Publication

  • Hidden in Plain Sight: Selected Writings of Karin Higa
    Julie Ault
    Editor
    Pamela Lee
    Contributor
    Karin Higa
    Author
    Dancing Foxes Press, 2022
  • GRANTEE
    Julie Ault
    GRANT YEAR
    2020

Chiura Obata, “New Moon,” not before 1943. Chiura Obata papers, circa 1891–2000, 1942–1945. Archives of American Art, Smithsonian Institution, Washington, DC. Photo: Kurl Swartz

Hidden in Plain Sight presents essential writings and exhibitions by the art historian and curator Karin Higa (1966–2013). The selected essays focus on artists, artistic production, and communities that took root within the World War II Japanese internment camps. Ruth Asawa, Toyo Miyatake, Chiura Obata, and Henry Sugimoto are some of the important figures included. Acutely aware of the hazards of imposed ethnic and racial classifications, Higa’s work explored the inherent complexity that marks the “genre” of Asian American art and its study. Through her essays, Higa recovered vital art practices and hidden histories of creative struggle and, in the process, mapped individual practices, networks, and communal life—from the camps, to the Shaku-Do-Sha association, or Little Tokyo, all as fertile creative contexts.
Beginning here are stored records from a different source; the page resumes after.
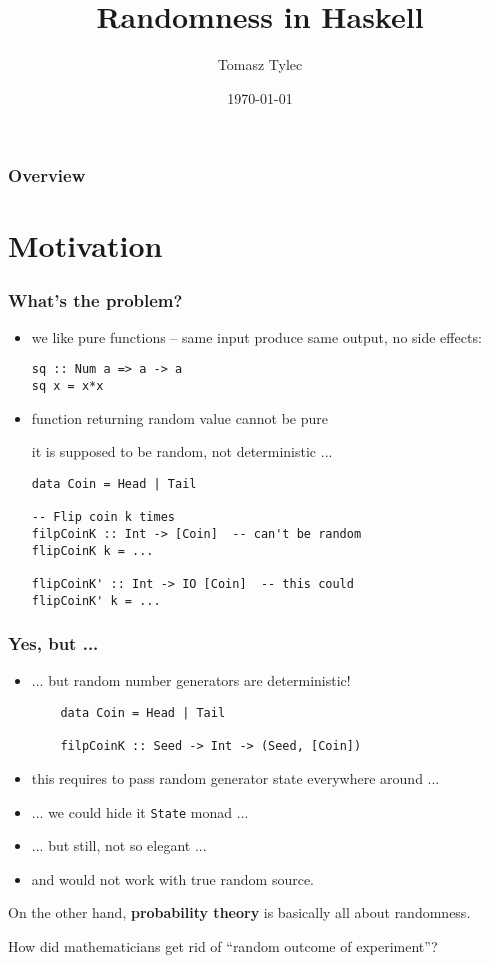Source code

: \documentclass[mathserif, 8pt]{beamer}
\title[Randomness in Haskell]{Randomness in Haskell}
\author{Tomasz Tylec} %
\institute[IFR/M-ZF]
{
IF Research Polska / Mazars -- Zettafox
\medskip
\textit{tomasz.tylec@ifresearch.pl}
}
\date{\today} %
\newcommand{\remark}[1]{{\footnotesize#1\par}}
\begin{document}
\begin{frame}
\titlepage %
\end{frame}

\begin{frame}
\frametitle{Overview}
\tableofcontents
\end{frame}

\section{Motivation}

\begin{frame}[fragile]
  \frametitle{What's the problem?}

  \begin{itemize}
  \item we like pure functions -- same input produce same output, no side
    effects:

\begin{verbatim}
sq :: Num a => a -> a
sq x = x*x
\end{verbatim}

  \item function returning random value \alert{cannot be pure}\\
    \remark{it is supposed to be random, not deterministic ...}

\begin{verbatim}
data Coin = Head | Tail

-- Flip coin k times
filpCoinK :: Int -> [Coin]  -- can't be random
flipCoinK k = ...

flipCoinK' :: Int -> IO [Coin]  -- this could
flipCoinK' k = ...
\end{verbatim}
  \end{itemize}
\end{frame}

\begin{frame}[fragile]
  \frametitle{Yes, but ...}
  \begin{itemize}
  \item ... but random number generators are deterministic!

\begin{verbatim}
    data Coin = Head | Tail

    filpCoinK :: Seed -> Int -> (Seed, [Coin])
\end{verbatim}

  \item this requires to pass random generator state everywhere around ...
  \item ... we could hide it \verb|State| monad ...
  \item ... but still, not so elegant ...
  \item and would not work with true random source.
  \end{itemize}

  On the other hand, \textbf{probability theory} is basically
  all about randomness.

  \alert{How did mathematicians get rid of ``random outcome of experiment''?}
\end{frame}
\end{document}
Karin Higa (1966–2013) was a trailblazer for twentieth and twenty-first century Japanese-American art. Moving between curatorial practice and scholarly production, Higa forged a path that valued curating and scholarship around categories of cultural and ethnic identity, while investigating the interpretive pitfalls such groupings impose. Higa’s method was rooted in the conviction that art and the lived experience of the past were indissolubly linked. She began her career in 1991 as a curator at the Japanese American National Museum in Los Angeles and was later director of exhibitions and senior curator 1999–2006. Projects include The View From Within: Japanese American Art from the Internment Camps, 1942–1945 (1992); Bruce and Norman Yonemoto: Memory, Matter and Modern Romance (1999); and Living Flowers: Ikebana and Contemporary Art (2008). Higa undertook her doctoral studies at the University of Southern California; her dissertation, “Little Tokyo, Los Angeles, 1919–1942: Japanese American Art and Visual Culture,” was unfinished at the time of her death.

Julie Ault is an artist, curator, writer, and editor whose work encompasses the fields of exploratory research, exhibition-making, and publishing. Across these fields, Ault emphasizes relationships between cultural production and politics. Her projects, which frequently adopt curatorial and editorial activity as a creative practice, are characterized by a focus on social and collaborative modes of artistic and historical production. Ault works independently and collaboratively. Ault received her PhD from Malmö Faculty of Fine and Performing Arts, Lund University, Sweden in 2011. Ault’s authored and edited volumes include Two Cabins by James Benning; Come Alive: The Spirited Art of Sister Corita; Felix Gonzalez-Torres; and Alternative Art New York 1965–1985. Her most recent exhibition, Nancy Spero: Paper Mirror, took place at MoMA PS1 and Museo Tamayo. In 1979, Ault cofounded Group Material, the New York City-based collaborative which created over fifty exhibitions and projects before disbanding in 1996. Ault was a class of 2018 MacArthur Fellow.